Hello everyone, I was working on a project and was faced with this problem and I’d like some input from you on the subject. Imagine this scenario:

  • Posts can be published and reviewed.
  • A Post has many Authors associated with it and vice-versa.
  • Authors can review Posts (identified by the reviewer column in the association).
  • Post(s) can be listed with its authors which must have the virtual reviewer flag filled.

schema "posts" do
  field :title, :string
  field :body, :string
  many_to_many :authors, Author, join_through: AuthorPost, on_replace: :delete)
end
schema "authors" do
  field :name, :string
  field :email, :string
  many_to_many :posts, Post, join_through: AuthorPost, on_replace: :delete)
  field :reviewer, virtual: true
end
 @primary_key false
  schema "authors_posts" do
    field :author_id, :integer, primary_key: true
    field :post_id, :integer, primary_key: true
    field :reviewer, :boolean
  end

The way I see there are three ways that we could approach this at first:

  1. Use a preload-join to load authors associated with posts in a single query. This way I can’t fill the reviewer field. Also, I’m aware that it may not be the best option to do a preload-join for has_many and many_to_many associations as explained here:
Repo.all(
  from p in Post, 
  join: a in assoc(p, :authors), 
  preload: [authors: a]
)

  1. Use a “simple” preload without a join, to load authors associated with posts issuing two queries. This suffers the same problem as the first option because I can’t customize how it’s being fetched from the database. It seems though that the query Ecto outputs for this is a little bit more optimized than whatever I’m doing right now:
Repo.all(
  from p in Post,
  preload: [:authors]
)
SELECT a0.*, p1."id" 
FROM "authors" AS a0 
INNER JOIN "posts" AS p1 
ON p1."id" = ANY($1) 
INNER JOIN "authors_posts" AS a2 
ON a2."post_id" = p1."id" 
WHERE (a2."author_id" = a0."id") 
ORDER BY p1."id" [[1, 2, 3, 4, 5, 6, 7, 8, 9]]

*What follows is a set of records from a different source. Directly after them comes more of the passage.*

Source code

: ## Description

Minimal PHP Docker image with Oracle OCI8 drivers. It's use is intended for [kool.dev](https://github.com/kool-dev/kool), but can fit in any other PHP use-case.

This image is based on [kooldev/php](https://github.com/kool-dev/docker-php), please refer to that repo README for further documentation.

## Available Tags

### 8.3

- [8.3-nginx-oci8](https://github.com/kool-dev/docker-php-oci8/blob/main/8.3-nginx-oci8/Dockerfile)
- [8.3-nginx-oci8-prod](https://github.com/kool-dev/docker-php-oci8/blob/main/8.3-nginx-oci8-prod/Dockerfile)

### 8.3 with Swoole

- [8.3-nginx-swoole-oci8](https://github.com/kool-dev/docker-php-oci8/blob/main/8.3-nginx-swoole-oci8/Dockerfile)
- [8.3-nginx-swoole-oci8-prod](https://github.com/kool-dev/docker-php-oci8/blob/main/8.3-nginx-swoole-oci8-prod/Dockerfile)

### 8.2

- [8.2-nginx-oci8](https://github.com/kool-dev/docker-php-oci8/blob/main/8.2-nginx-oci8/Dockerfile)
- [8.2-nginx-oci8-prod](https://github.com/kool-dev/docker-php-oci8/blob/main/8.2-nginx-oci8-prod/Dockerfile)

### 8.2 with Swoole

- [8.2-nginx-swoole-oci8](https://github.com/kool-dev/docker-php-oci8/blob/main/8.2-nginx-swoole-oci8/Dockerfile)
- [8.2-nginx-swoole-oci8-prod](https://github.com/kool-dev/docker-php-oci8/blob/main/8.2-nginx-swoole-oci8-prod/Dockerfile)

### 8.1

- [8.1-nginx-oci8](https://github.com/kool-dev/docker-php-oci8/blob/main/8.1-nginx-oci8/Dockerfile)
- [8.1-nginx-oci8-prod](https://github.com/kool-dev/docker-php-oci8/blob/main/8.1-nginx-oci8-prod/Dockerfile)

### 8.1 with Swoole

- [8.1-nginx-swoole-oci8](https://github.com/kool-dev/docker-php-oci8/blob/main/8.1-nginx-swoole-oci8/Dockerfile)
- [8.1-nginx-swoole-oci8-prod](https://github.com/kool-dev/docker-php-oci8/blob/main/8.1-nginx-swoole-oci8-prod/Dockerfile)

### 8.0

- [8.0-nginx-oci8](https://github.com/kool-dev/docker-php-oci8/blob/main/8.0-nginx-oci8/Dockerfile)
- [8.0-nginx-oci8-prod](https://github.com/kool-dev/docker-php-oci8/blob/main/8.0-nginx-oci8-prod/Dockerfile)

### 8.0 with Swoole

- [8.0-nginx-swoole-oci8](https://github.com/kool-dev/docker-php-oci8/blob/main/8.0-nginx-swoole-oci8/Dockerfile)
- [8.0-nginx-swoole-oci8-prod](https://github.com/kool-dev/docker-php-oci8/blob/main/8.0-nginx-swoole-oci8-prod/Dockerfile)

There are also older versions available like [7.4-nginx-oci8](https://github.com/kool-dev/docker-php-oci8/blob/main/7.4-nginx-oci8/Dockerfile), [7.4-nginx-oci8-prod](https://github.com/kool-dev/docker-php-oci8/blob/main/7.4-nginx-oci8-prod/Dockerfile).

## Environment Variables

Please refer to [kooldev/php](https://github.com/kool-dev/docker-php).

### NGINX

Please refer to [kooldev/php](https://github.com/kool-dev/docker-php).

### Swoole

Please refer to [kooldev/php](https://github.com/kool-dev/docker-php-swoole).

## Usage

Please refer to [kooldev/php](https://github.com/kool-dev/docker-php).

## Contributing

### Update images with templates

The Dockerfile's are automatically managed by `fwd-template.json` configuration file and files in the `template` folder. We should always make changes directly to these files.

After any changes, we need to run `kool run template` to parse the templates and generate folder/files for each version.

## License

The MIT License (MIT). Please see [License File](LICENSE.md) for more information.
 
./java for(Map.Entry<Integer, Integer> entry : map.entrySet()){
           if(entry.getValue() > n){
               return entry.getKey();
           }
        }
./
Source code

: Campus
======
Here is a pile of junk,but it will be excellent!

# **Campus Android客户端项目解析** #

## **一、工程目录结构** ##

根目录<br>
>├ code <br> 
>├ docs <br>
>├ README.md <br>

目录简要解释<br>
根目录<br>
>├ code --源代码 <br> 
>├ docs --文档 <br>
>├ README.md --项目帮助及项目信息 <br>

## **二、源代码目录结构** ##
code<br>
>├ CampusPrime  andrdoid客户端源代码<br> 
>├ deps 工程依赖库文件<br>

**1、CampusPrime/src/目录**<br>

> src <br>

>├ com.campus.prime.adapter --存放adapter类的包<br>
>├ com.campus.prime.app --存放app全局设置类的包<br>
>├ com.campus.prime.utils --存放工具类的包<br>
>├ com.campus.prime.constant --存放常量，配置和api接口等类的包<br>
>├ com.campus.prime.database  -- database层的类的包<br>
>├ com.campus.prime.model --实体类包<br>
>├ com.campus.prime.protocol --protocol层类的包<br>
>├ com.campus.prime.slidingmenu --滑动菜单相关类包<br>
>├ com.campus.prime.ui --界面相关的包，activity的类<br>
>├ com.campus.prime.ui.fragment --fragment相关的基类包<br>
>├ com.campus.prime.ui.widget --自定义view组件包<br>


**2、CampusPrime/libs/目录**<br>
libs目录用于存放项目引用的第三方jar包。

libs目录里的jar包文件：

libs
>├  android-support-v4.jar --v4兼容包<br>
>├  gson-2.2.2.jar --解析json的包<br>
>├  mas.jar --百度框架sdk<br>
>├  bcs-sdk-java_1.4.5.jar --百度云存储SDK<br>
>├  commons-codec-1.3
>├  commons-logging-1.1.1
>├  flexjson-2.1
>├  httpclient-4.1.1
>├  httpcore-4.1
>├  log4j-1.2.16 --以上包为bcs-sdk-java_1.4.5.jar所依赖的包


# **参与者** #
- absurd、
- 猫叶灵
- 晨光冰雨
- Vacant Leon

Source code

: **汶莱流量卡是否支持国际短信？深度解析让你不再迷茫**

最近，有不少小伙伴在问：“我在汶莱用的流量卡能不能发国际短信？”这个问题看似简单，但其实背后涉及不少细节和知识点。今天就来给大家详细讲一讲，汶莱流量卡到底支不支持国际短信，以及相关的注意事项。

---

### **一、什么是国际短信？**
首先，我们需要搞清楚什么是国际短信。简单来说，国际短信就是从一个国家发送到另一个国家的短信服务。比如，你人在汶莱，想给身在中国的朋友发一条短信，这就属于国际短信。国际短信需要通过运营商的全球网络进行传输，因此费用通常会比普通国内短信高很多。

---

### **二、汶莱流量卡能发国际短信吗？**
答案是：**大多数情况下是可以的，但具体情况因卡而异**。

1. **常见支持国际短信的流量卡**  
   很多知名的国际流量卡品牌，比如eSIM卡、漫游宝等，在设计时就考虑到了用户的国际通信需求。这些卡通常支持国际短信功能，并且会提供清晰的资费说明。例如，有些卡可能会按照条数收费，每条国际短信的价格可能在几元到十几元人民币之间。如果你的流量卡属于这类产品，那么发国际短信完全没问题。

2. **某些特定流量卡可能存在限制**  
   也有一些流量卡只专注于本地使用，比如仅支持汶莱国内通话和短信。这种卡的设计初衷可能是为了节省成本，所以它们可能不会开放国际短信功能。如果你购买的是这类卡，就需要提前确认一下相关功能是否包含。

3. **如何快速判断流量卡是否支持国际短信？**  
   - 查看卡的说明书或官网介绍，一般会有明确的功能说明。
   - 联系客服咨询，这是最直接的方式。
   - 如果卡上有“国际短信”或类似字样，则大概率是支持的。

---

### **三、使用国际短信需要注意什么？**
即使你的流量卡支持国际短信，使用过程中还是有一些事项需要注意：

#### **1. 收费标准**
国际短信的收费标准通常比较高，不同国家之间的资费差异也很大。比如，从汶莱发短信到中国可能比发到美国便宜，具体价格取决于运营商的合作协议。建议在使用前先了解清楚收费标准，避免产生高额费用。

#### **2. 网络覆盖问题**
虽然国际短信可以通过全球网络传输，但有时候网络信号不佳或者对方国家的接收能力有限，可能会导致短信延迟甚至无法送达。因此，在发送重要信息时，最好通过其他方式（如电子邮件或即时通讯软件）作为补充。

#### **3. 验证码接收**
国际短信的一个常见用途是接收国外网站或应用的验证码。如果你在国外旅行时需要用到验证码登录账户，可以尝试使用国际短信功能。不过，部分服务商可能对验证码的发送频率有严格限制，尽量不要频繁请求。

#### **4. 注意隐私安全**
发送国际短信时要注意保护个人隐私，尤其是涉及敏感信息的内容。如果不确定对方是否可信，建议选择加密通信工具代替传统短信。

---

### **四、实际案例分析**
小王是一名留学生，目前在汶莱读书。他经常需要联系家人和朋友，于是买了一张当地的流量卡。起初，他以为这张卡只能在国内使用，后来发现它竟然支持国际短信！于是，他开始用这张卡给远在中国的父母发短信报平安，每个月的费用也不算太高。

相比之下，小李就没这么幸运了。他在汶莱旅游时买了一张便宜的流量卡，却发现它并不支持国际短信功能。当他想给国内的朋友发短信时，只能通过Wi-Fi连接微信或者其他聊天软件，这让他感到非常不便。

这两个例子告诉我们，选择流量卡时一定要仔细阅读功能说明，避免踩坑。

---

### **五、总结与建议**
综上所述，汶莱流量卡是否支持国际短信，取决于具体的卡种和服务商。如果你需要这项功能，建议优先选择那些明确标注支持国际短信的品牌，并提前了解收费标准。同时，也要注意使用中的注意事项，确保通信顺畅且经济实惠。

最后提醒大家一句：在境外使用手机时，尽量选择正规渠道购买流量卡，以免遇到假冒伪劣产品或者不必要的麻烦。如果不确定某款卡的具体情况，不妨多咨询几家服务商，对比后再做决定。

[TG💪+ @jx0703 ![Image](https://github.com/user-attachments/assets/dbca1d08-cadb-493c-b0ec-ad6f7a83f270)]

  1. Use a custom preload query, to load authors associated with posts issuing two queries. This allows me to better configure how I want to return the Authors, but the query generated seems a little bit too complex if you consider the second option:
query = 
  from a in Author,
  join: ap in AuthorPost,
  on: a.id == ap.author_id,
  select_merge: %{reviewer: ap.reviewer}

Repo.all(
  from p in Post,
  preload: [authors: ^query]
)
SELECT a0.*, p2."id" 
FROM "authors" AS a0 
INNER JOIN "authors_posts" AS a1 
ON a0."id" = a1."author_id" 
INNER JOIN "posts" AS p2 
ON p2."id" = ANY($1) 
INNER JOIN "authors_posts" AS a3 
ON a3."post_id" = p2."id" 
WHERE (a3."author_id" = a0."id") 
ORDER BY p2."id" [[1, 2, 3, 4, 5, 6, 7, 8, 9]]

So, how would you approach doing this, considering that you must retrieve the records through a Post and not loading the associations directly from the database? I figured that this might be a very common use case, in the end, I went with this last option, but I’d like to explore how to better use Ecto for this purpose.

Some things that I’ve learned fiddling with Ecto SQL this week:

  • It seems that Ecto does not support preloading from a subquery (bummer)
  • It seems that Ecto does not let you customize your join queries (only where's are aloud)
  • Sometimes it may be better to do two queries to preload instead of a preload-join (not so clear in my mind yet tbh)
3 Likes

Hey @thiagomajesk any news about it? I have the same problem here.

Update: Regarding my remarks about option 3: I ended up using Ecto’s preload functions to get a more optimized version of the query I needed (more optimized considering what Ecto was generating by default at least).

3 Likes

See my last comment/update. I’m still waiting to see if anyone wants to wage on this though.